→ **Brief**: Write the records out exactly as they read, but not the pictures.

→ **Records for the exercise**:
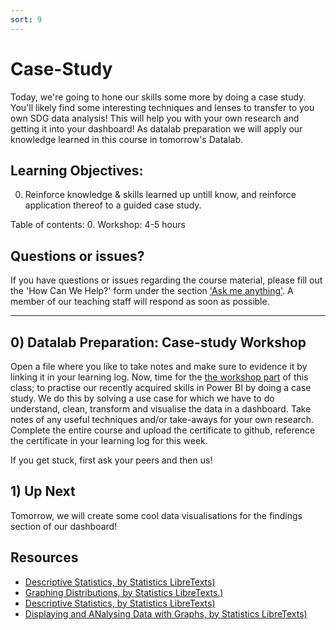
 ```yaml
---
sort: 9
---
```


# Case-Study
Today, we're going to hone our skills some more by doing a case study. You'll likely find some interesting techniques and lenses to transfer to you own SDG data analysis! This will help you with your own research and getting it into your dashboard! As datalab preparation we will apply our knowledge learned in this course in tomorrow's Datalab.


## Learning Objectives:
0. Reinforce knowledge & skills learned up untill know, and reinforce application thereof to a guided case study.

Table of contents:
0. Workshop: 4-5 hours

## Questions or issues?

If you have questions or issues regarding the course material, please fill out the 'How Can We Help?' form under the section ['Ask me anything'](https://adsai.buas.nl/Contact%20Us/). A member of our teaching staff will respond as soon as possible.

***


## 0) Datalab Preparation: Case-study Workshop
Open a file where you like to take notes and make sure to evidence it by linking it in your learning log. Now, time for the [the workshop part](https://app.datacamp.com/learn/courses/case-study-analyzing-job-market-data-in-power-bi) of this class; to practise our recently acquired skills in Power BI by doing a case study. We do this by solving a use case for which we have to do understand, clean, transform and visualise the data in a dashboard. Take notes of any useful techniques and/or take-aways for your own research. Complete the entire course and upload the certificate to github, reference the certificate in your learning log for this week.

If you get stuck, first ask your peers and then us!

## 1) Up Next

Tomorrow, we will create some cool data visualisations for the findings section of our dashboard!


## Resources
- [Descriptive Statistics, by Statistics LibreTexts)](https://statics.teams.cdn.office.net/evergreen-assets/safelinks/1/atp-safelinks.html?url=https%3A%2F%2Fstats.libretexts.org%2FBookshelves%2FIntroductory_Statistics%2FBook%253A_Introductory_Statistics_(OpenStax)%2F02%253A_Descriptive_Statistics)
- [Graphing Distributions, by Statistics LibreTexts.)](https://statics.teams.cdn.office.net/evergreen-assets/safelinks/1/atp-safelinks.html?url=https%3A%2F%2Fstats.libretexts.org%2FBookshelves%2FIntroductory_Statistics%2FBook%253A_Introductory_Statistics_(Lane)%2F02%253A_Graphing_Distributions)
-  [Descriptive Statistics, by Statistics LibreTexts)](https://statics.teams.cdn.office.net/evergreen-assets/safelinks/1/atp-safelinks.html?url=https%3A%2F%2Fstats.libretexts.org%2FBookshelves%2FIntroductory_Statistics%2FBook%253A_Introductory_Statistics_(Shafer_and_Zhang)%2F02%253A_Descriptive_Statistics)
 - [Displaying and ANalysing Data with Graphs, by Statistics LibreTexts)](https://statics.teams.cdn.office.net/evergreen-assets/safelinks/1/atp-safelinks.html?url=https%3A%2F%2Fstats.libretexts.org%2FBookshelves%2FIntroductory_Statistics%2FBook%253A_Inferential_Statistics_and_Probability_-_A_Holistic_Approach_(Geraghty)%2F02%253A_Displaying_and_Analyzing_Data_with_Graphs)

→ **Result of this task**:
 ```yaml
---
sort: 9
---
```


# Case-Study
Today, we're going to hone our skills some more by doing a case study. You'll likely find some interesting techniques and lenses to transfer to you own SDG data analysis! This will help you with your own research and getting it into your dashboard! As datalab preparation we will apply our knowledge learned in this course in tomorrow's Datalab.


## Learning Objectives:
0. Reinforce knowledge & skills learned up untill know, and reinforce application thereof to a guided case study.

Table of contents:
0. Workshop: 4-5 hours

## Questions or issues?

If you have questions or issues regarding the course material, please fill out the 'How Can We Help?' form under the section ['Ask me anything'](https://adsai.buas.nl/Contact%20Us/). A member of our teaching staff will respond as soon as possible.

***


## 0) Datalab Preparation: Case-study Workshop
Open a file where you like to take notes and make sure to evidence it by linking it in your learning log. Now, time for the [the workshop part](https://app.datacamp.com/learn/courses/case-study-analyzing-job-market-data-in-power-bi) of this class; to practise our recently acquired skills in Power BI by doing a case study. We do this by solving a use case for which we have to do understand, clean, transform and visualise the data in a dashboard. Take notes of any useful techniques and/or take-aways for your own research. Complete the entire course and upload the certificate to github, reference the certificate in your learning log for this week.

If you get stuck, first ask your peers and then us!

## 1) Up Next

Tomorrow, we will create some cool data visualisations for the findings section of our dashboard!


## Resources
- [Descriptive Statistics, by Statistics LibreTexts)](https://statics.teams.cdn.office.net/evergreen-assets/safelinks/1/atp-safelinks.html?url=https%3A%2F%2Fstats.libretexts.org%2FBookshelves%2FIntroductory_Statistics%2FBook%253A_Introductory_Statistics_(OpenStax)%2F02%253A_Descriptive_Statistics)
- [Graphing Distributions, by Statistics LibreTexts.)](https://statics.teams.cdn.office.net/evergreen-assets/safelinks/1/atp-safelinks.html?url=https%3A%2F%2Fstats.libretexts.org%2FBookshelves%2FIntroductory_Statistics%2FBook%253A_Introductory_Statistics_(Lane)%2F02%253A_Graphing_Distributions)
-  [Descriptive Statistics, by Statistics LibreTexts)](https://statics.teams.cdn.office.net/evergreen-assets/safelinks/1/atp-safelinks.html?url=https%3A%2F%2Fstats.libretexts.org%2FBookshelves%2FIntroductory_Statistics%2FBook%253A_Introductory_Statistics_(Shafer_and_Zhang)%2F02%253A_Descriptive_Statistics)
 - [Displaying and ANalysing Data with Graphs, by Statistics LibreTexts)](https://statics.teams.cdn.office.net/evergreen-assets/safelinks/1/atp-safelinks.html?url=https%3A%2F%2Fstats.libretexts.org%2FBookshelves%2FIntroductory_Statistics%2FBook%253A_Inferential_Statistics_and_Probability_-_A_Holistic_Approach_(Geraghty)%2F02%253A_Displaying_and_Analyzing_Data_with_Graphs)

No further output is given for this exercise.